Your task is to print each record exactly as it reads.

Data items:
============================================================

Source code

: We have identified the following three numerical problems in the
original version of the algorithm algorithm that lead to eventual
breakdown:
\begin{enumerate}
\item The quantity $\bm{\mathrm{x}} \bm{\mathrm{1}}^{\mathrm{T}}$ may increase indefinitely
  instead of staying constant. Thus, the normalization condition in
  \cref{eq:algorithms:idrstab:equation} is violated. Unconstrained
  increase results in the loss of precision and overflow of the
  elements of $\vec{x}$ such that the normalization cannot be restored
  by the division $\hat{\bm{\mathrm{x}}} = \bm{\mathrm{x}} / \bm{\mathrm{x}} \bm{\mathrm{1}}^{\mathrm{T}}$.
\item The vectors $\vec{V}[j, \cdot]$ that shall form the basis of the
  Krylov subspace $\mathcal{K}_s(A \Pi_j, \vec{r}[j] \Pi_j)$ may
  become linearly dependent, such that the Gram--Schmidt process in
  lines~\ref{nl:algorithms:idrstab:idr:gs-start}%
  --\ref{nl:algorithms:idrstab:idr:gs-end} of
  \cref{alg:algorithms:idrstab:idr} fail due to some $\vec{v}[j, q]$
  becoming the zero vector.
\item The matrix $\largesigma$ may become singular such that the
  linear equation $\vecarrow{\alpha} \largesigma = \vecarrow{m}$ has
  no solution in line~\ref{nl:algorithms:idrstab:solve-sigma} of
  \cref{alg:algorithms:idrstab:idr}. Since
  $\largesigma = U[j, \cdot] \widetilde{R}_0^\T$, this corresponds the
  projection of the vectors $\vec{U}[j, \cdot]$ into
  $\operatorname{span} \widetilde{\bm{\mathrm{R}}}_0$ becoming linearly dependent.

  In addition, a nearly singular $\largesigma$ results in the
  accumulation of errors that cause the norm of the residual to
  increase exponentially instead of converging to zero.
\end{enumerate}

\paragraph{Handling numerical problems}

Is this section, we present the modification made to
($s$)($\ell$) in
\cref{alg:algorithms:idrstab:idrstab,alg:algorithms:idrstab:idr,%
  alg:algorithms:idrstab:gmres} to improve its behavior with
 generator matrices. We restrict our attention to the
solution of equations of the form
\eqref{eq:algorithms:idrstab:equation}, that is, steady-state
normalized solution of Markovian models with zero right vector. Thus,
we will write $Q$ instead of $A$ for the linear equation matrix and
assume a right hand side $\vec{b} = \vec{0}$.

============================================================

#### TASK RESPONSE:
Source code

: We have identified the following three numerical problems in the
original version of the algorithm algorithm that lead to eventual
breakdown:
\begin{enumerate}
\item The quantity $\bm{\mathrm{x}} \bm{\mathrm{1}}^{\mathrm{T}}$ may increase indefinitely
  instead of staying constant. Thus, the normalization condition in
  \cref{eq:algorithms:idrstab:equation} is violated. Unconstrained
  increase results in the loss of precision and overflow of the
  elements of $\vec{x}$ such that the normalization cannot be restored
  by the division $\hat{\bm{\mathrm{x}}} = \bm{\mathrm{x}} / \bm{\mathrm{x}} \bm{\mathrm{1}}^{\mathrm{T}}$.
\item The vectors $\vec{V}[j, \cdot]$ that shall form the basis of the
  Krylov subspace $\mathcal{K}_s(A \Pi_j, \vec{r}[j] \Pi_j)$ may
  become linearly dependent, such that the Gram--Schmidt process in
  lines~\ref{nl:algorithms:idrstab:idr:gs-start}%
  --\ref{nl:algorithms:idrstab:idr:gs-end} of
  \cref{alg:algorithms:idrstab:idr} fail due to some $\vec{v}[j, q]$
  becoming the zero vector.
\item The matrix $\largesigma$ may become singular such that the
  linear equation $\vecarrow{\alpha} \largesigma = \vecarrow{m}$ has
  no solution in line~\ref{nl:algorithms:idrstab:solve-sigma} of
  \cref{alg:algorithms:idrstab:idr}. Since
  $\largesigma = U[j, \cdot] \widetilde{R}_0^\T$, this corresponds the
  projection of the vectors $\vec{U}[j, \cdot]$ into
  $\operatorname{span} \widetilde{\bm{\mathrm{R}}}_0$ becoming linearly dependent.

  In addition, a nearly singular $\largesigma$ results in the
  accumulation of errors that cause the norm of the residual to
  increase exponentially instead of converging to zero.
\end{enumerate}

\paragraph{Handling numerical problems}

Is this section, we present the modification made to
($s$)($\ell$) in
\cref{alg:algorithms:idrstab:idrstab,alg:algorithms:idrstab:idr,%
  alg:algorithms:idrstab:gmres} to improve its behavior with
 generator matrices. We restrict our attention to the
solution of equations of the form
\eqref{eq:algorithms:idrstab:equation}, that is, steady-state
normalized solution of Markovian models with zero right vector. Thus,
we will write $Q$ instead of $A$ for the linear equation matrix and
assume a right hand side $\vec{b} = \vec{0}$.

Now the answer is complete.